*** Block opens ***

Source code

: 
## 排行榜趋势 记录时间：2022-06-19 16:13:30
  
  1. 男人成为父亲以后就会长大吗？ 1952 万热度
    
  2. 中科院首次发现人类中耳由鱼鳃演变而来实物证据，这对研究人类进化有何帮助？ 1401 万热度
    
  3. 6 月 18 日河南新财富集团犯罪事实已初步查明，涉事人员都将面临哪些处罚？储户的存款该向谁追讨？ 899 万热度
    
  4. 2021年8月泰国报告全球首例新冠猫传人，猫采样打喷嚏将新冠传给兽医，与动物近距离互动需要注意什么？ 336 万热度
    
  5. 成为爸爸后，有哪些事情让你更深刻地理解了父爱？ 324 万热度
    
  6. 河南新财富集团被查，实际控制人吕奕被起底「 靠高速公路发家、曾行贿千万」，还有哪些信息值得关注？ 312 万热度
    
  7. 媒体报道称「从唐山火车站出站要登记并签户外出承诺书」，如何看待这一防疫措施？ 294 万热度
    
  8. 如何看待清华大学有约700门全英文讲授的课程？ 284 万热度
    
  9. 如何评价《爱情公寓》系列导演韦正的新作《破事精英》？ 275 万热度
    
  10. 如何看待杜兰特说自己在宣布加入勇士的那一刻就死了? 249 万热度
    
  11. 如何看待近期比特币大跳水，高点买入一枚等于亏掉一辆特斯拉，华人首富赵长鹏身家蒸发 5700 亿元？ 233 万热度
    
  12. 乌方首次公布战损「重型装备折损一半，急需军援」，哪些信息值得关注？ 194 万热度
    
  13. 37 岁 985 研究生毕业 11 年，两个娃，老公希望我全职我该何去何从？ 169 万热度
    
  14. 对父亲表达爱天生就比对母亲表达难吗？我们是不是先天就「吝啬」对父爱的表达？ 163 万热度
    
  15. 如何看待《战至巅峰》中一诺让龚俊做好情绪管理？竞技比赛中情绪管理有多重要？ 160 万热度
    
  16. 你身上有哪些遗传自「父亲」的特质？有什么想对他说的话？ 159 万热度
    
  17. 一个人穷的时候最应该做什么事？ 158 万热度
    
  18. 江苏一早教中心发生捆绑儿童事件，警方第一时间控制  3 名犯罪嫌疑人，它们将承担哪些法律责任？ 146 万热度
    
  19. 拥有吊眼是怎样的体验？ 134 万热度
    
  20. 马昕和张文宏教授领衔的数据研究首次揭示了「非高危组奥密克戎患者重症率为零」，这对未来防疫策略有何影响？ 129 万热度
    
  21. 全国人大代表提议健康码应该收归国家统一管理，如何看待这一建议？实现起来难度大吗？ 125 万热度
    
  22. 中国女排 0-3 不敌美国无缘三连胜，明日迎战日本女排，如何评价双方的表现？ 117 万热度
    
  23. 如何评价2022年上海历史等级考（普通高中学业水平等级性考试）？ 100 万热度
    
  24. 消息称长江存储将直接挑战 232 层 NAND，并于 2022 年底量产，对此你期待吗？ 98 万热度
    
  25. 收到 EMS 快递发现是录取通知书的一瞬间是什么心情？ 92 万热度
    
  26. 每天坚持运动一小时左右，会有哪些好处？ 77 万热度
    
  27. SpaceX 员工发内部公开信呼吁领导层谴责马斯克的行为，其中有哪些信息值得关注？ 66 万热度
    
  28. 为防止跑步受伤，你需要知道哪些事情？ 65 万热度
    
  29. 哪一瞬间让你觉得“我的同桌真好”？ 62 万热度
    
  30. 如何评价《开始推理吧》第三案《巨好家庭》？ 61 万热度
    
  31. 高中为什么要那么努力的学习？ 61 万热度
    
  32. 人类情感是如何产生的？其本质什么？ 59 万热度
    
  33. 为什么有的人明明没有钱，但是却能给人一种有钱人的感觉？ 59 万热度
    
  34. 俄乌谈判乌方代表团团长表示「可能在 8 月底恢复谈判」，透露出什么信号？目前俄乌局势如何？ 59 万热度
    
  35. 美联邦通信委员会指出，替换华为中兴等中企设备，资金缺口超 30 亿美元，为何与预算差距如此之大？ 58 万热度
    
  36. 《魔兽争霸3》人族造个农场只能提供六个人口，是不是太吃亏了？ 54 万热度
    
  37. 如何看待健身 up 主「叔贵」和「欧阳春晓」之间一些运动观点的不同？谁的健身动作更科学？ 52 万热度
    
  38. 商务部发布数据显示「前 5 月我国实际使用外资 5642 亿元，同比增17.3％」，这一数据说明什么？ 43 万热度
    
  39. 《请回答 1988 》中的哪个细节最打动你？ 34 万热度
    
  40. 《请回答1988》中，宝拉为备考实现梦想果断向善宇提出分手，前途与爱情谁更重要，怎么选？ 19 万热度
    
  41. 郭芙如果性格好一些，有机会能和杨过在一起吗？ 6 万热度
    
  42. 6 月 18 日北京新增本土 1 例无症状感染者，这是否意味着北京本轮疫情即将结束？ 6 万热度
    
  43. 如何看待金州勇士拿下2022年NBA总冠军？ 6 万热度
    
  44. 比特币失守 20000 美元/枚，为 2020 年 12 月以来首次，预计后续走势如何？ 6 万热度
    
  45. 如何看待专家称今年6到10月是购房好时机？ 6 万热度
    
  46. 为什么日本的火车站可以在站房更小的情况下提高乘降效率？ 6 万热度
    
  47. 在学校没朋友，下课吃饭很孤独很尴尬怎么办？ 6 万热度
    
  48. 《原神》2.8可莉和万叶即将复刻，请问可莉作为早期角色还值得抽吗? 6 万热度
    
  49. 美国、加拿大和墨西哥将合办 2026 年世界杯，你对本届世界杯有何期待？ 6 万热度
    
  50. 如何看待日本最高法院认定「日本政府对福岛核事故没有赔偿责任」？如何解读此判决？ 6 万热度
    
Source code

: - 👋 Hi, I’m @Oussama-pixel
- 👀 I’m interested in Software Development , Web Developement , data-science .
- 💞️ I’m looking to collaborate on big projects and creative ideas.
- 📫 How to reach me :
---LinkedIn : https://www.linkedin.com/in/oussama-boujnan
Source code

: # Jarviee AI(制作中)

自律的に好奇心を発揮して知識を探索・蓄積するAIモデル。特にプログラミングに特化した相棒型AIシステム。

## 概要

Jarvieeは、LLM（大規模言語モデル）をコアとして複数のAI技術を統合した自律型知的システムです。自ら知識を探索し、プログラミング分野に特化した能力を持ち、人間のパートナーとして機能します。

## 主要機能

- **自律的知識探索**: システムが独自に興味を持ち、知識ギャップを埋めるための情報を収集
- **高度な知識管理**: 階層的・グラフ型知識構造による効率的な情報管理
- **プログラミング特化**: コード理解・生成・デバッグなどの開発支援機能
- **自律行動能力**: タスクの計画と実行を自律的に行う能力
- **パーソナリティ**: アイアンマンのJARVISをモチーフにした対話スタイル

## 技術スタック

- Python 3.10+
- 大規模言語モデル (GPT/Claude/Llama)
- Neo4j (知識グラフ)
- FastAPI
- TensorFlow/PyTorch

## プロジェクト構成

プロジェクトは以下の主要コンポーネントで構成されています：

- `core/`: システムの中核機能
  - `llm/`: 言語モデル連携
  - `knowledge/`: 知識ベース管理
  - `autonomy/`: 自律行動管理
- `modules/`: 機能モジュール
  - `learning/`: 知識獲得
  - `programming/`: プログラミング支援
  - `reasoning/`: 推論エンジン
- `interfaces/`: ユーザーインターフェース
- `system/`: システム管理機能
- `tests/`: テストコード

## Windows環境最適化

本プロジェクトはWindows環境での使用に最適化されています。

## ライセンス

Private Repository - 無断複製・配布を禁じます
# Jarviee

*** Block closes ***

Each line in the material with "大規模言語モデル" in it must be reported.

Jarvieeは、LLM（大規模言語モデル）をコアとして複数のAI技術を統合した自律型知的システムです。自ら知識を探索し、プログラミング分野に特化した能力を持ち、人間のパートナーとして機能します。
- 大規模言語モデル (GPT/Claude/Llama)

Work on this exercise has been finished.